Begin at the line below that has "developed a pair". Stop after the line that has "a continuous inverse.)\\\\", repeating each line exactly and leaving out the pictures.

Rendered images with source text:
────

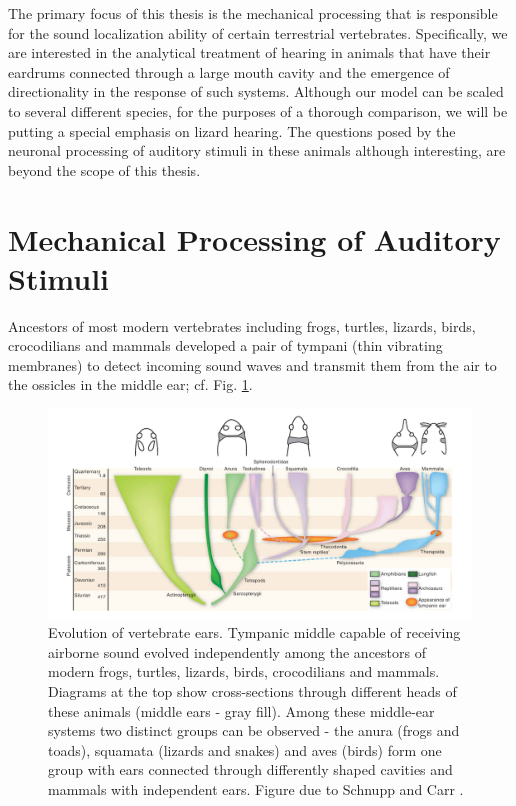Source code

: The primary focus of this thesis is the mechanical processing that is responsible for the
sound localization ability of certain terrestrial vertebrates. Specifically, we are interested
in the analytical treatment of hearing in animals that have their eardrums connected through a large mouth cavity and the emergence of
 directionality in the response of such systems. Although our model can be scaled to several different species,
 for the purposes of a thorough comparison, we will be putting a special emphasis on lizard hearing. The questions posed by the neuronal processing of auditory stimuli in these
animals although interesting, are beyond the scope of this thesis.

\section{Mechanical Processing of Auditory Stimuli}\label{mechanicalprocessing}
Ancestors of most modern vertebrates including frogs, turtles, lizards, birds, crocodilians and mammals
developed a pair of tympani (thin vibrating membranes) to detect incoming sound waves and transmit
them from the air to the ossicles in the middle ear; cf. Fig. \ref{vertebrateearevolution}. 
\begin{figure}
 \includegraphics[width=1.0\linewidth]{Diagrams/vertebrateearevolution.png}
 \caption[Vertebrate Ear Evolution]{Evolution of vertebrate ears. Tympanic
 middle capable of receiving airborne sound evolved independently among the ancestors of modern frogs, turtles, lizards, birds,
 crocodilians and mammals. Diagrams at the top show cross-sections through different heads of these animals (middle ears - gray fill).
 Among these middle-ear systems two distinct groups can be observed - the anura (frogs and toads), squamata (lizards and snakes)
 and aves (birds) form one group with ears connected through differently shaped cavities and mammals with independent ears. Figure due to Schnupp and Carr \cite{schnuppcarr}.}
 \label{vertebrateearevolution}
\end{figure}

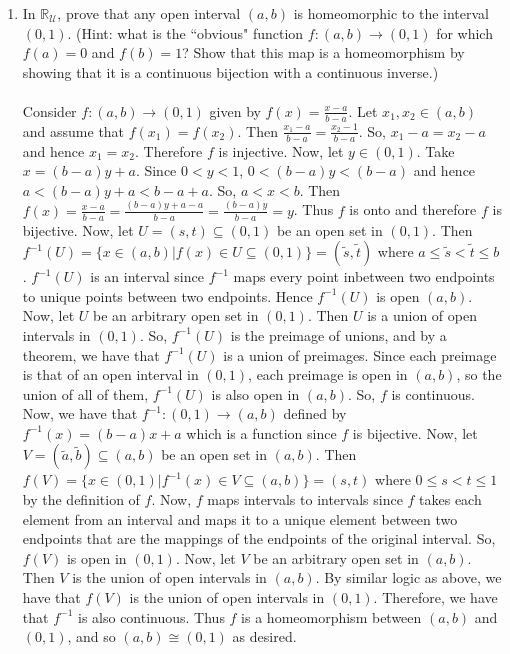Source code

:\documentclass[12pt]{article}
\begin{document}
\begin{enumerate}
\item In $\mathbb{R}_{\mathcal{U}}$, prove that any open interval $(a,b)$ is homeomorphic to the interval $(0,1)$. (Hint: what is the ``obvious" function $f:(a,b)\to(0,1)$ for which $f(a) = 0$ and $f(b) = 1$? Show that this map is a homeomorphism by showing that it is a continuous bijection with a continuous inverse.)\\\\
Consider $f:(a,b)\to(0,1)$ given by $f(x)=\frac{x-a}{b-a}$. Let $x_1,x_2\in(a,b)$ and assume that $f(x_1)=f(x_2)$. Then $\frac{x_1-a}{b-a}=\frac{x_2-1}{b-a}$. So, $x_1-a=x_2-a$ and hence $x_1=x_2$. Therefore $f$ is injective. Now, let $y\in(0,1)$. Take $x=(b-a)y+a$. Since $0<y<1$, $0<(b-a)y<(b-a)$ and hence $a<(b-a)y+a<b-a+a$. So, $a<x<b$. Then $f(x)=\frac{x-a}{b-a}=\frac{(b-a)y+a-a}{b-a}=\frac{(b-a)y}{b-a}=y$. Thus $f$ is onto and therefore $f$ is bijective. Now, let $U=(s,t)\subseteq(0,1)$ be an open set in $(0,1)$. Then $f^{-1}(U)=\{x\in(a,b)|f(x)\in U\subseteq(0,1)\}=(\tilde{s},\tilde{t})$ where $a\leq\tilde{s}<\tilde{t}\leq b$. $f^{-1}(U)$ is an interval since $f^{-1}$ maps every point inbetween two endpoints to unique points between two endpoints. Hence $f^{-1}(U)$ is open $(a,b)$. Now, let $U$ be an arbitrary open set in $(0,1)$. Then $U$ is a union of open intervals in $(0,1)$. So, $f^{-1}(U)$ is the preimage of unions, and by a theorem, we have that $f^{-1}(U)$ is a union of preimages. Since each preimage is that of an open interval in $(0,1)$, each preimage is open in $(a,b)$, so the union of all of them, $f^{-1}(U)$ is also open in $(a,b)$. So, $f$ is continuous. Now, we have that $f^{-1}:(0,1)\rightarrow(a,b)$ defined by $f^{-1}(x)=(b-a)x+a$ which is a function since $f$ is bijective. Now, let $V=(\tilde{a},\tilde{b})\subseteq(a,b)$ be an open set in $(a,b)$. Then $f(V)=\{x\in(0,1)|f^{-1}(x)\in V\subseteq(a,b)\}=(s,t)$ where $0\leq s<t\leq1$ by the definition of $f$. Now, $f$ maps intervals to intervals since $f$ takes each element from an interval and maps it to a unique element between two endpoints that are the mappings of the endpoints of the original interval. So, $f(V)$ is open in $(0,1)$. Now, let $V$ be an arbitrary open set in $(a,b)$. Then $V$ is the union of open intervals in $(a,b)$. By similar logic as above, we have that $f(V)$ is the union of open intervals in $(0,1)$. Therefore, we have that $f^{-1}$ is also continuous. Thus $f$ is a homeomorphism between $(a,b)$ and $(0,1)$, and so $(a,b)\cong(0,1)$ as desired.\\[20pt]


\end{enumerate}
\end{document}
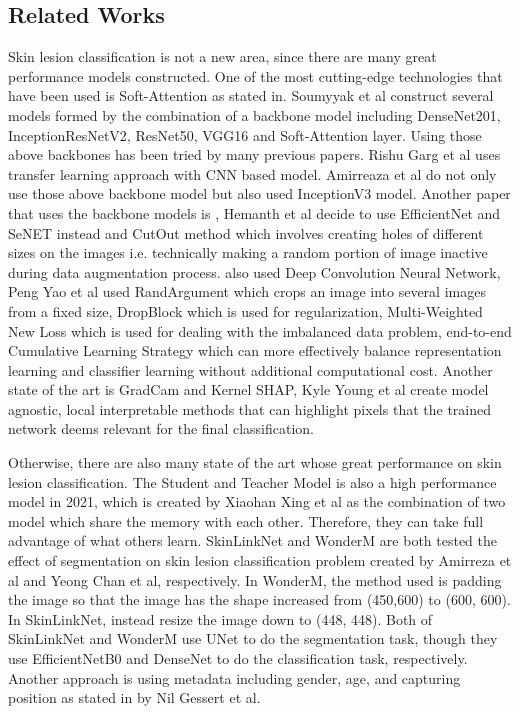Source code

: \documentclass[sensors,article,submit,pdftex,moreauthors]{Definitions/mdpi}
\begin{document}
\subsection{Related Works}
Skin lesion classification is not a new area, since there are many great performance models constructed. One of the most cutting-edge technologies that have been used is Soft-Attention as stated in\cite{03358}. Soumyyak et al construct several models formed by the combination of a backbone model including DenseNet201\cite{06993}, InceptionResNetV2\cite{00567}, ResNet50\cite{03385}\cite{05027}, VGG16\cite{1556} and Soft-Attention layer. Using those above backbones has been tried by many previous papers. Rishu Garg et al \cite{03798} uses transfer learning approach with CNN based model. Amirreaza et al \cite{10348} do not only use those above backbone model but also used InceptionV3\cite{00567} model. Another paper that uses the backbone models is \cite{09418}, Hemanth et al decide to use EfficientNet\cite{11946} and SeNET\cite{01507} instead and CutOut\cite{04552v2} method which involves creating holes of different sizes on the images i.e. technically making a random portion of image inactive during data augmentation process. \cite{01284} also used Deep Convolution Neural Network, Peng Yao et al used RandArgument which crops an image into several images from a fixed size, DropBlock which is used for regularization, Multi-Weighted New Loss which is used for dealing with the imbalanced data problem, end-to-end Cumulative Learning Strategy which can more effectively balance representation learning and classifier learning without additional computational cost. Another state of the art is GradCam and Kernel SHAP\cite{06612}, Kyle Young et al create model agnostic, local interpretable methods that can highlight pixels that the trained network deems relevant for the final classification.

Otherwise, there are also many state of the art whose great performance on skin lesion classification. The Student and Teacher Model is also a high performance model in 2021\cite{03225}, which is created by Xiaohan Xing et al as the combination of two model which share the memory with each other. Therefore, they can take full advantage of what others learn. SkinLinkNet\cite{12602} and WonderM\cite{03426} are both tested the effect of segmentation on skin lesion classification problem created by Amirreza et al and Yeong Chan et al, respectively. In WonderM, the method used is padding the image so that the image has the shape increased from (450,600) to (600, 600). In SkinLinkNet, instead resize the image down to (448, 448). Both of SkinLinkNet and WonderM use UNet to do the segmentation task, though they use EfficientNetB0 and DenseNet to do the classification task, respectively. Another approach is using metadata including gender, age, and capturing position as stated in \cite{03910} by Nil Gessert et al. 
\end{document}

────

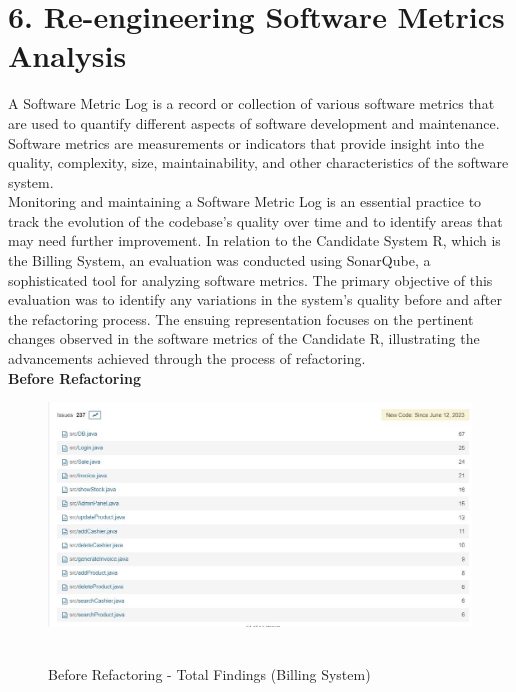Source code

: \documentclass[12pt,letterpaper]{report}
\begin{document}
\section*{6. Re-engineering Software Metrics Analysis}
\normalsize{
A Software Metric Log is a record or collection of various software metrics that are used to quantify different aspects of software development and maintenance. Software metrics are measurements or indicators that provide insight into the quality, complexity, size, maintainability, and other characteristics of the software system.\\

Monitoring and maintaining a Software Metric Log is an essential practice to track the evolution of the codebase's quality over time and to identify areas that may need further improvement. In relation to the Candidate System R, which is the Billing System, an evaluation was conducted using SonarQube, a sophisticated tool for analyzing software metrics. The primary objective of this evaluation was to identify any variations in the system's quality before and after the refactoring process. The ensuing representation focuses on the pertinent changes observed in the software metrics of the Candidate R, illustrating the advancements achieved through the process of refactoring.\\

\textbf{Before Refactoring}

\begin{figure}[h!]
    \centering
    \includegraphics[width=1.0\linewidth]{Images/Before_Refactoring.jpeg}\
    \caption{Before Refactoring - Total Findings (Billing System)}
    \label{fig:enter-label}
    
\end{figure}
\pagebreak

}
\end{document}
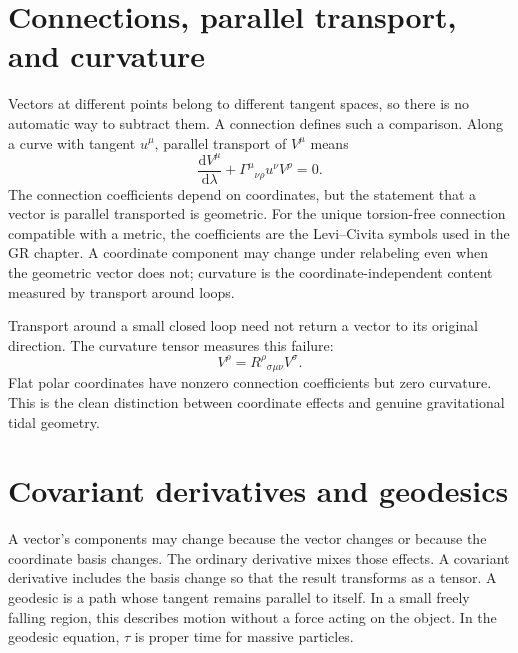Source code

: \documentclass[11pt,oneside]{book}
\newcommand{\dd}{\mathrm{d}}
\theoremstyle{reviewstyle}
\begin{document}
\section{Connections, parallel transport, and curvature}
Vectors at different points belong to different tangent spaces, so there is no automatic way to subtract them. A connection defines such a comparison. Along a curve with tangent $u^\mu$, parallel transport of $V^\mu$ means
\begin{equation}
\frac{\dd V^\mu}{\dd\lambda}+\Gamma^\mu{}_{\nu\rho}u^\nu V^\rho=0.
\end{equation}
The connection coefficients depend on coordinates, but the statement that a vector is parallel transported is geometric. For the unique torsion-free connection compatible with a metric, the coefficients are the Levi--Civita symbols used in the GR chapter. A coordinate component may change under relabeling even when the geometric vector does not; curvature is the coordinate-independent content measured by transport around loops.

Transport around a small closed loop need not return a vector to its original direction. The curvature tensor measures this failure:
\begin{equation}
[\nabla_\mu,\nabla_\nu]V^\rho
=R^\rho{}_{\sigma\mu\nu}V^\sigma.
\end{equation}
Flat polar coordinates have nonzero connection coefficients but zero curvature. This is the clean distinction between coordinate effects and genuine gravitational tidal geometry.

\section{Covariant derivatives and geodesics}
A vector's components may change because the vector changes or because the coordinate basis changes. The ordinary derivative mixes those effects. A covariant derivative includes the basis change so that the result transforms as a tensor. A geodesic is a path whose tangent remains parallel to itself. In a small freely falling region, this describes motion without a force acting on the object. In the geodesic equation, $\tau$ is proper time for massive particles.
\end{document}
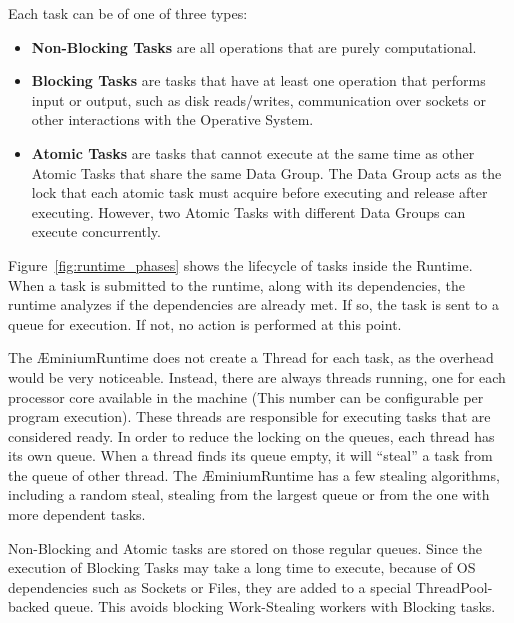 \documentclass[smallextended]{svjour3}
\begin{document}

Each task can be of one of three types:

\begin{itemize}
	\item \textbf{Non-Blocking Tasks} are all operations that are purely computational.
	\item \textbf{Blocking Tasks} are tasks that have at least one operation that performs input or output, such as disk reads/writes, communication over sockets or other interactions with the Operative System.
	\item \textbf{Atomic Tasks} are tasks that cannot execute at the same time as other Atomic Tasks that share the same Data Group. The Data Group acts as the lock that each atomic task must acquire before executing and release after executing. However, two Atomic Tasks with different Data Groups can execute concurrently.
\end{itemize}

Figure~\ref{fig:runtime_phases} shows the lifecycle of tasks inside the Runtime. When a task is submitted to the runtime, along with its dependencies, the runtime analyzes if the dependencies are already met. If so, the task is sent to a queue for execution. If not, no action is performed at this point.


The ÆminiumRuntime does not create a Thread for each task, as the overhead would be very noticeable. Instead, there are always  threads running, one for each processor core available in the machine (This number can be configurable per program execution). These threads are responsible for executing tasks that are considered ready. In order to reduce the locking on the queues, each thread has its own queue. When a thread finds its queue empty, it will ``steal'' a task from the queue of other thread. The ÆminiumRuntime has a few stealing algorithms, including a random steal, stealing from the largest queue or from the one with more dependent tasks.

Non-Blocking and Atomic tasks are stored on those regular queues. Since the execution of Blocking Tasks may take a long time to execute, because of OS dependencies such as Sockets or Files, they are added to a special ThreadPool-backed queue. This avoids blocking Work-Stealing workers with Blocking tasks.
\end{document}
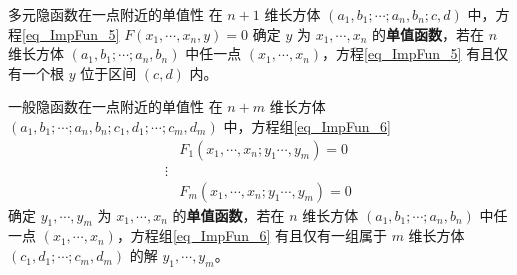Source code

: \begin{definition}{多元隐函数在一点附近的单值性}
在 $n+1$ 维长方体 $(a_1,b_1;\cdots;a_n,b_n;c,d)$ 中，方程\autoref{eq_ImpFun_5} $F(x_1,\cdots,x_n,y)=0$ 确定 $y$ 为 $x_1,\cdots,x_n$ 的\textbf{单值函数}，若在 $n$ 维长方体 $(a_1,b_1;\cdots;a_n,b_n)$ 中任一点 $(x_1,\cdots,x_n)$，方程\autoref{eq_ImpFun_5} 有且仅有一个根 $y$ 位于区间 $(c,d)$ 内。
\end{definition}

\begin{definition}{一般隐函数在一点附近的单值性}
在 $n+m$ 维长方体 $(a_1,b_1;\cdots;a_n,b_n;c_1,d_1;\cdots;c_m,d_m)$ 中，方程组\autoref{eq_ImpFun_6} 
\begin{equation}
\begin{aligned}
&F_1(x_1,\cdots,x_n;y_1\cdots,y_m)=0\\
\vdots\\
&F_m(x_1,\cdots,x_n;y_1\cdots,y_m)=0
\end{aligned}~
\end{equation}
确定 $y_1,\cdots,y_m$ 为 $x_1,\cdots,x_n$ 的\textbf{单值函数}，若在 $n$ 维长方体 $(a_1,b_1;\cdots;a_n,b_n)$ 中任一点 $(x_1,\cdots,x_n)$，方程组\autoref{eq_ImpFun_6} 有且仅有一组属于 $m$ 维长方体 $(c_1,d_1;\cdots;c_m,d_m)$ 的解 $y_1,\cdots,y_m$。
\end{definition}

────

**Answer to the problem:**
developed a pair of tympani (thin vibrating membranes) to detect incoming sound waves and transmit
them from the air to the ossicles in the middle ear; cf. Fig. \ref{vertebrateearevolution}. 
\begin{figure}
 \includegraphics[width=1.0\linewidth]{Diagrams/vertebrateearevolution.png}
 \caption[Vertebrate Ear Evolution]{Evolution of vertebrate ears. Tympanic
 middle capable of receiving airborne sound evolved independently among the ancestors of modern frogs, turtles, lizards, birds,
 crocodilians and mammals. Diagrams at the top show cross-sections through different heads of these animals (middle ears - gray fill).
 Among these middle-ear systems two distinct groups can be observed - the anura (frogs and toads), squamata (lizards and snakes)
 and aves (birds) form one group with ears connected through differently shaped cavities and mammals with independent ears. Figure due to Schnupp and Carr \cite{schnuppcarr}.}
 \label{vertebrateearevolution}
\end{figure}

Source code

:\documentclass[12pt]{article}
\begin{document}
\begin{enumerate}
\item In $\mathbb{R}_{\mathcal{U}}$, prove that any open interval $(a,b)$ is homeomorphic to the interval $(0,1)$. (Hint: what is the ``obvious" function $f:(a,b)\to(0,1)$ for which $f(a) = 0$ and $f(b) = 1$? Show that this map is a homeomorphism by showing that it is a continuous bijection with a continuous inverse.)\\\\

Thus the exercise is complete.